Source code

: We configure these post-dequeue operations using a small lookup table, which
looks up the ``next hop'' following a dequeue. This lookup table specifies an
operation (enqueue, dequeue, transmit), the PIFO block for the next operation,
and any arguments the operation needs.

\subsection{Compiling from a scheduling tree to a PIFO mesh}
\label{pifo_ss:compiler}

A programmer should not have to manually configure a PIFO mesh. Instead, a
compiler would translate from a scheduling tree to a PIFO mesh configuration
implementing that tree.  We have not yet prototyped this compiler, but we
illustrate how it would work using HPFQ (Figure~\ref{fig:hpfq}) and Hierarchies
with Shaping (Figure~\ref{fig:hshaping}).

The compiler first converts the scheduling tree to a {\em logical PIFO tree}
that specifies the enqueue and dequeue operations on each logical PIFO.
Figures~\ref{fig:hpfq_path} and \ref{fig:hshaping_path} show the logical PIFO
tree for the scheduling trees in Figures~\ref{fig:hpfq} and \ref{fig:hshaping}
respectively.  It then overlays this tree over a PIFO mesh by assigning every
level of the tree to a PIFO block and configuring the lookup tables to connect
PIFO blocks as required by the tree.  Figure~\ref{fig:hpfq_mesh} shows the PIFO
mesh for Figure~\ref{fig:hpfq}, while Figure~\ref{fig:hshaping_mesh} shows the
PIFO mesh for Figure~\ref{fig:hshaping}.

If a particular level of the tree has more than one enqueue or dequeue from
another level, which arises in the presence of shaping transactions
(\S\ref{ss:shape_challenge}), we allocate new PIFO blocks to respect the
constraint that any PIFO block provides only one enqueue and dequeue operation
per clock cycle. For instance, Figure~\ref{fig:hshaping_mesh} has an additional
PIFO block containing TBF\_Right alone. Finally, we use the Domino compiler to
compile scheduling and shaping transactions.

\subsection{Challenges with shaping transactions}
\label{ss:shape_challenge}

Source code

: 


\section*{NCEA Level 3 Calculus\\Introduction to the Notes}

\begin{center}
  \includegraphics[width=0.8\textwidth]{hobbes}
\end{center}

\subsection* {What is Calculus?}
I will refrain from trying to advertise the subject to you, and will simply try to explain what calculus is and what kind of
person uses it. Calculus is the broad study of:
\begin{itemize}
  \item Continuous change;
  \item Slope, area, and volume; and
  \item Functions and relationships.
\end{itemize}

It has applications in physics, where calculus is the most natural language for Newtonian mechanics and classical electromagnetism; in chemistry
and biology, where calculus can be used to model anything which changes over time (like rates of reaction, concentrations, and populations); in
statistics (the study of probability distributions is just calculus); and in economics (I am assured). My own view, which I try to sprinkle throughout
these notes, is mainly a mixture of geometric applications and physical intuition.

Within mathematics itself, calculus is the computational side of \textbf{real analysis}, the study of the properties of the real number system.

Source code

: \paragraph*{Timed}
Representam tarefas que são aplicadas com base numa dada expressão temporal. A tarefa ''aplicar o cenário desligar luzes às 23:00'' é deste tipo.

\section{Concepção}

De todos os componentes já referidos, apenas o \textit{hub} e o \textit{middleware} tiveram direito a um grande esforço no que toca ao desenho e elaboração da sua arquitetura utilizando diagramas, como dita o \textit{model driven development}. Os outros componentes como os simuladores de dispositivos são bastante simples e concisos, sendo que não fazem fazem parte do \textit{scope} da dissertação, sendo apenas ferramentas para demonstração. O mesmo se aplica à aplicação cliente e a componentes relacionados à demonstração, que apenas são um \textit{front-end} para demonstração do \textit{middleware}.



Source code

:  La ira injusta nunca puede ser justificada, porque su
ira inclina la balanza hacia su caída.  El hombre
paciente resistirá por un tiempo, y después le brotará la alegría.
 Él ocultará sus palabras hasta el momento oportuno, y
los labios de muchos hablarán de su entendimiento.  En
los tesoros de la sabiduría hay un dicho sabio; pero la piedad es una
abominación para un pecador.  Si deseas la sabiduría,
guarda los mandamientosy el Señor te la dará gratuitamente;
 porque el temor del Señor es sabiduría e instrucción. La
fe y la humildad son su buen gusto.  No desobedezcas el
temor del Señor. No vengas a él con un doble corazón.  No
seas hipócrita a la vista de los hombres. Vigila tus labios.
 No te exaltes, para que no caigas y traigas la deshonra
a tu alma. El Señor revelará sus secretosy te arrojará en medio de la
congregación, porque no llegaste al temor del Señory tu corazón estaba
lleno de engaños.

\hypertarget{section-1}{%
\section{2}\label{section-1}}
● ● ● ● ● ● ●
→ Task item:
Every record should be output precisely as it was given.

→ Solved exercise:
Source code

: We configure these post-dequeue operations using a small lookup table, which
looks up the ``next hop'' following a dequeue. This lookup table specifies an
operation (enqueue, dequeue, transmit), the PIFO block for the next operation,
and any arguments the operation needs.

\subsection{Compiling from a scheduling tree to a PIFO mesh}
\label{pifo_ss:compiler}

A programmer should not have to manually configure a PIFO mesh. Instead, a
compiler would translate from a scheduling tree to a PIFO mesh configuration
implementing that tree.  We have not yet prototyped this compiler, but we
illustrate how it would work using HPFQ (Figure~\ref{fig:hpfq}) and Hierarchies
with Shaping (Figure~\ref{fig:hshaping}).

The compiler first converts the scheduling tree to a {\em logical PIFO tree}
that specifies the enqueue and dequeue operations on each logical PIFO.
Figures~\ref{fig:hpfq_path} and \ref{fig:hshaping_path} show the logical PIFO
tree for the scheduling trees in Figures~\ref{fig:hpfq} and \ref{fig:hshaping}
respectively.  It then overlays this tree over a PIFO mesh by assigning every
level of the tree to a PIFO block and configuring the lookup tables to connect
PIFO blocks as required by the tree.  Figure~\ref{fig:hpfq_mesh} shows the PIFO
mesh for Figure~\ref{fig:hpfq}, while Figure~\ref{fig:hshaping_mesh} shows the
PIFO mesh for Figure~\ref{fig:hshaping}.

If a particular level of the tree has more than one enqueue or dequeue from
another level, which arises in the presence of shaping transactions
(\S\ref{ss:shape_challenge}), we allocate new PIFO blocks to respect the
constraint that any PIFO block provides only one enqueue and dequeue operation
per clock cycle. For instance, Figure~\ref{fig:hshaping_mesh} has an additional
PIFO block containing TBF\_Right alone. Finally, we use the Domino compiler to
compile scheduling and shaping transactions.

\subsection{Challenges with shaping transactions}
\label{ss:shape_challenge}

Source code

: 


\section*{NCEA Level 3 Calculus\\Introduction to the Notes}

\begin{center}
  \includegraphics[width=0.8\textwidth]{hobbes}
\end{center}

\subsection* {What is Calculus?}
I will refrain from trying to advertise the subject to you, and will simply try to explain what calculus is and what kind of
person uses it. Calculus is the broad study of:
\begin{itemize}
  \item Continuous change;
  \item Slope, area, and volume; and
  \item Functions and relationships.
\end{itemize}

It has applications in physics, where calculus is the most natural language for Newtonian mechanics and classical electromagnetism; in chemistry
and biology, where calculus can be used to model anything which changes over time (like rates of reaction, concentrations, and populations); in
statistics (the study of probability distributions is just calculus); and in economics (I am assured). My own view, which I try to sprinkle throughout
these notes, is mainly a mixture of geometric applications and physical intuition.

Within mathematics itself, calculus is the computational side of \textbf{real analysis}, the study of the properties of the real number system.

Source code

: \paragraph*{Timed}
Representam tarefas que são aplicadas com base numa dada expressão temporal. A tarefa ''aplicar o cenário desligar luzes às 23:00'' é deste tipo.

\section{Concepção}

De todos os componentes já referidos, apenas o \textit{hub} e o \textit{middleware} tiveram direito a um grande esforço no que toca ao desenho e elaboração da sua arquitetura utilizando diagramas, como dita o \textit{model driven development}. Os outros componentes como os simuladores de dispositivos são bastante simples e concisos, sendo que não fazem fazem parte do \textit{scope} da dissertação, sendo apenas ferramentas para demonstração. O mesmo se aplica à aplicação cliente e a componentes relacionados à demonstração, que apenas são um \textit{front-end} para demonstração do \textit{middleware}.



Source code

:  La ira injusta nunca puede ser justificada, porque su
ira inclina la balanza hacia su caída.  El hombre
paciente resistirá por un tiempo, y después le brotará la alegría.
 Él ocultará sus palabras hasta el momento oportuno, y
los labios de muchos hablarán de su entendimiento.  En
los tesoros de la sabiduría hay un dicho sabio; pero la piedad es una
abominación para un pecador.  Si deseas la sabiduría,
guarda los mandamientosy el Señor te la dará gratuitamente;
 porque el temor del Señor es sabiduría e instrucción. La
fe y la humildad son su buen gusto.  No desobedezcas el
temor del Señor. No vengas a él con un doble corazón.  No
seas hipócrita a la vista de los hombres. Vigila tus labios.
 No te exaltes, para que no caigas y traigas la deshonra
a tu alma. El Señor revelará sus secretosy te arrojará en medio de la
congregación, porque no llegaste al temor del Señory tu corazón estaba
lleno de engaños.

\hypertarget{section-1}{%
\section{2}\label{section-1}}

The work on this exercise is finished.